*** Opening Records shown ***
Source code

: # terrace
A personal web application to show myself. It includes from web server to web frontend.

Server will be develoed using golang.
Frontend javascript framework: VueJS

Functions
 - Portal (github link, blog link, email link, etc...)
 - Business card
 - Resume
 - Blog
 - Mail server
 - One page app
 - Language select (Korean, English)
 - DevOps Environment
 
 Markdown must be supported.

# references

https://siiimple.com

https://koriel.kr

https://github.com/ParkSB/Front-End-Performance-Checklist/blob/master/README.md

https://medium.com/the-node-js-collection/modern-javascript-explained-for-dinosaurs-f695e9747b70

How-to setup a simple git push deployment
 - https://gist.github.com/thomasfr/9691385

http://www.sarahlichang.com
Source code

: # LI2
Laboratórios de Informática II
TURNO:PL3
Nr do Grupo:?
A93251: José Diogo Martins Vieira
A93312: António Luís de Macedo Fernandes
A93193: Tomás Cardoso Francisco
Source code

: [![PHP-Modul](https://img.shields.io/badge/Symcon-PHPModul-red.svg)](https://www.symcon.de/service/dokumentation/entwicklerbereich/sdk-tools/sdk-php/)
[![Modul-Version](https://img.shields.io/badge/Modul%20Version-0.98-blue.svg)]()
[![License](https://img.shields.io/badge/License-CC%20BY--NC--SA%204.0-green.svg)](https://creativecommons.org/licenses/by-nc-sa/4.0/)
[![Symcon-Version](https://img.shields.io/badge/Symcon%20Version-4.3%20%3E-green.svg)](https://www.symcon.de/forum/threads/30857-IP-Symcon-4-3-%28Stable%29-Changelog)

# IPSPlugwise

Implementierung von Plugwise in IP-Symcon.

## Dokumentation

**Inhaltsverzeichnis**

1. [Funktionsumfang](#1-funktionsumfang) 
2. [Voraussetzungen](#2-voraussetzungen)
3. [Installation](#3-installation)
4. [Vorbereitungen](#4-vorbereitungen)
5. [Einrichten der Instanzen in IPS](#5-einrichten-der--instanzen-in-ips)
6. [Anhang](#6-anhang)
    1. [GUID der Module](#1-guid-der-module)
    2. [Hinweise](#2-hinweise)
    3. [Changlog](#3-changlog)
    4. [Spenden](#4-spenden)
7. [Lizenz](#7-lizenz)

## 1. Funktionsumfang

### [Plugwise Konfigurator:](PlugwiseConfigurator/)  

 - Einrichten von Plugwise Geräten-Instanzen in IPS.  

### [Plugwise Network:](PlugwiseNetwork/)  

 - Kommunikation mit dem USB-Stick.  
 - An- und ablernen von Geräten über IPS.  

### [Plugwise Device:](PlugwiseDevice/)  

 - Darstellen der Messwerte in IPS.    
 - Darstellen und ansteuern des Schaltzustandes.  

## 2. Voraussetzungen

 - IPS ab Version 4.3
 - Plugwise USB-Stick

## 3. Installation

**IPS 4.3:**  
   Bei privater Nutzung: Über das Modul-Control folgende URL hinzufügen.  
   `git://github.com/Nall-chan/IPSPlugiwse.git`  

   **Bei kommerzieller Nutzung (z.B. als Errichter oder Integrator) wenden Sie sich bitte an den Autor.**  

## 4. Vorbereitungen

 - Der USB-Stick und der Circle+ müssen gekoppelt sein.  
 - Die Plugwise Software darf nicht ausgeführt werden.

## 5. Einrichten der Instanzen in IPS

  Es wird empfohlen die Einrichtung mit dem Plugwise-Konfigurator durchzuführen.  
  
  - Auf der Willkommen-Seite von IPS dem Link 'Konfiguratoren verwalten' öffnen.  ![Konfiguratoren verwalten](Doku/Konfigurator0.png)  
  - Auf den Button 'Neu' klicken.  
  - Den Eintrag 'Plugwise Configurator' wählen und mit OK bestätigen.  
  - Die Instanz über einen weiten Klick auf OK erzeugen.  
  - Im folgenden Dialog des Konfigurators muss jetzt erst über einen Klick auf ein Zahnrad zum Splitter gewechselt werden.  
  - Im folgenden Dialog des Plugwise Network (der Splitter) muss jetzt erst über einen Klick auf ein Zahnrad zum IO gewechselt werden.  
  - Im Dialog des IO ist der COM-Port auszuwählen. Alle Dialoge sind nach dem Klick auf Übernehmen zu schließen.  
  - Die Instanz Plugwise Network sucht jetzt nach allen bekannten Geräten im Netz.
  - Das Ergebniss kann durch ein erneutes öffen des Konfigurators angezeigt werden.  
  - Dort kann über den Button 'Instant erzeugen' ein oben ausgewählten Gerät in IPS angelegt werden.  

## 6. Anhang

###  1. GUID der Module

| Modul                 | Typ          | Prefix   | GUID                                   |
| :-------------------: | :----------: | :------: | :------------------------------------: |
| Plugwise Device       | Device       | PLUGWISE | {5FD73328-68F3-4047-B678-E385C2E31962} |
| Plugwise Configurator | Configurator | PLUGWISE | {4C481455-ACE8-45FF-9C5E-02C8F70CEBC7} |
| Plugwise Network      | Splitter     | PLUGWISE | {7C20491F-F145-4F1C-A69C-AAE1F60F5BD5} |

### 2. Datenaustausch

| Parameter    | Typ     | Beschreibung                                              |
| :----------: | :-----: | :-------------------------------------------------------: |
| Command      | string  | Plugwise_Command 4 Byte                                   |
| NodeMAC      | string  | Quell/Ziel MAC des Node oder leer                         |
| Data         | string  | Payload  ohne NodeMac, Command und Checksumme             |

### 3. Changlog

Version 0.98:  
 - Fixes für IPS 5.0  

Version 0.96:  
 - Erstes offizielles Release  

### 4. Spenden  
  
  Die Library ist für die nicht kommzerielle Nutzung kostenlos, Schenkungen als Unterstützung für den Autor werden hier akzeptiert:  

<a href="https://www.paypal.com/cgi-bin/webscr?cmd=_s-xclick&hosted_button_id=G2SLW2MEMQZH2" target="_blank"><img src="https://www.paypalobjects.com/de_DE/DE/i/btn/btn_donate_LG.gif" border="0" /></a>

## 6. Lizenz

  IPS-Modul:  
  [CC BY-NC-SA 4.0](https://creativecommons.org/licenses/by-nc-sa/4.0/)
*** Closing Records shown ***
Reproduce exactly, and with no other material, the lines between those holding "3. [Installation](#3-installation)" and "7. [Lizenz](#7-lizenz)", inclusive.

3. [Installation](#3-installation)
4. [Vorbereitungen](#4-vorbereitungen)
5. [Einrichten der Instanzen in IPS](#5-einrichten-der--instanzen-in-ips)
6. [Anhang](#6-anhang)
    1. [GUID der Module](#1-guid-der-module)
    2. [Hinweise](#2-hinweise)
    3. [Changlog](#3-changlog)
    4. [Spenden](#4-spenden)
7. [Lizenz](#7-lizenz)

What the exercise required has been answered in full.